Il ne put poursuivre, l’émotion étant trop grande. Marc le regardait sangloter, sans défense. Ils étaient là debout face à face, deux jeunes gens de la même génération qui, en d’autres temps et d’autres circonstances, auraient eu les mêmes rires, la même insouciance, les mêmes joies de vivre et auraient, peut-être, été des amis. Alors que pour l’orgueil de quelques dirigeants qui se connaissent, des millions d’hommes qui ne se connaissent pas s’entretuent. Alors que les femmes mettent au monde des enfants pour retrouver leurs noms sur des monuments à la gloire de la folie meurtrière des humains.

Marc s’approcha de lui et tout à coup Dorfmeister s’effondra. Ce fut comme un appel au secours et se frappant la poitrine, il hurla sa détresse en regardant Marc de son regard bleuté et mouillé.

— J’ai mal !

— Je sais ! lui répondit Marc avec douceur.

Il répliqua rageur.

— Qu’est-ce que vous savez ?

— J’ai perdu mes parents et ma fiancée dans un accident de voiture, il y a un an environ. Je sais ce que vous ressentez.

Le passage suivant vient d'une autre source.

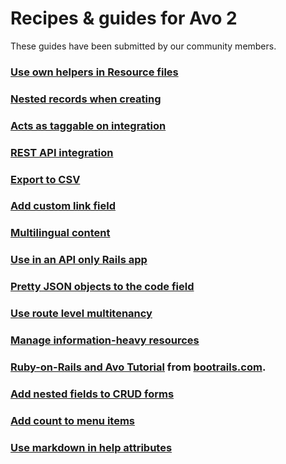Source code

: # Recipes & guides for Avo 2

These guides have been submitted by our community members.

### [Use own helpers in Resource files](recipes/use-own-helpers-in-resource-files)

### [Nested records when creating](recipes/nested-records-when-creating)

### [Acts as taggable on integration](recipes/act-as-taggable-on-integration)

### [REST API integration](recipes/rest-api-integration)

### [Export to CSV](recipes/export-to-csv)

### [Add custom link field](recipes/custom-link-field)

### [Multilingual content](recipes/multilingual-content)

### [Use in an API only Rails app](recipes/api-only-app)

### [Pretty JSON objects to the code field](recipes/format-ruby-object-to-json)

### [Use route level multitenancy](recipes/multitenancy)

### [Manage information-heavy resources](recipes/manage-information-heavy-resources)

### [Ruby-on-Rails and Avo Tutorial](https://www.bootrails.com/blog/rails-avohq-tutorial) from [bootrails.com](https://www.bootrails.com).

### [Add nested fields to CRUD forms](recipes/add-nested-fields-to-forms)

### [Add count to menu items](recipes/add-count-to-menu-items)

### [Use markdown in help attributes](recipes/use-markdown-in-help-attributes.md)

Ils se regardèrent et sans un mot Marc le prit dans ses bras et le serra contre lui. Franz pleurait doucement. Son chagrin avait ému Marc plus qu’il n’aurait voulu et ses yeux se mouillèrent à leur tour. Le visage de l’Allemand contre la joue de Marc qui lui caressait les cheveux, essayant de l’apaiser par ce geste paternel.

Ils restèrent ainsi dans les bras l’un de l’autre plusieurs minutes. Puis Franz se dégagea un peu. Ils se regardèrent longuement, pouvant lire dans les yeux de l’autre, un sentiment étrange où se mêlaient à la fois affection et compassion. Ils se serrèrent de nouveau, joue contre joue. Dans un élan qu’il ne comprit pas lui-même, Franz voulut poser un baiser sur la joue de Marc, comme pour lui témoigner sa reconnaissance, mais, involontairement le baiser qu’il voulait fraternel se posa juste au coin de sa bouche. Étonnés tous les deux, ils se regardèrent avec un sentiment indéfini. Ils étaient toujours enlacés, leur corps se communiquant leur chaleur. Alors, dans l’oubli des convenances et de leur situation, ils joignirent leurs lèvres, tandis que le premier coup de tonnerre éclatait et que la pluie commençait à tomber.

Les éclairs zébraient l’obscurité de la chambre où leurs deux silhouettes enlacées se livraient à un combat aimable. Ce fut une grande vague qui les submergeât. Trop longtemps contenue, refoulée, leur sympathie initiale, puis leur amitié qu’ils ne pouvaient s’avouer, la trop longue abstinence, la guerre enfin, tout ce mélange de sentiments et de besoins que le plaisir solitaire n’avait pas suffit à combler, leur désir, leur faisait oublier les contraintes de l’éducation et les interdits d’une société puritaine. Il n’y avait plus que deux corps jeunes, vivants, forts et puissants qui échangeaient de la tendresse, du plaisir dans un profond sentiment d’affection pour combler les vides de leur solitude et exorciser les peurs quotidiennes de cette guerre stupide

Ils n’étaient vêtus que d’un short et une chemisette qu’ils arrachèrent sous le désir soudain de leur cœur. Ce fut un violent corps à corps, souligné par les éléments aussi déchaînés qu’eux-mêmes. Ils n’avaient encore jamais fait l’amour à une personne de leur sexe, ils avaient tout à apprendre, mais ils surent trouver tout naturellement les gestes du plaisir. Ils avaient apprivoisé leur propre corps depuis l’adolescence et découvert où caresser, comment faire monter l’excitation, tant il est vrai que seul un homme sait où se situe les points de la jouissance masculine.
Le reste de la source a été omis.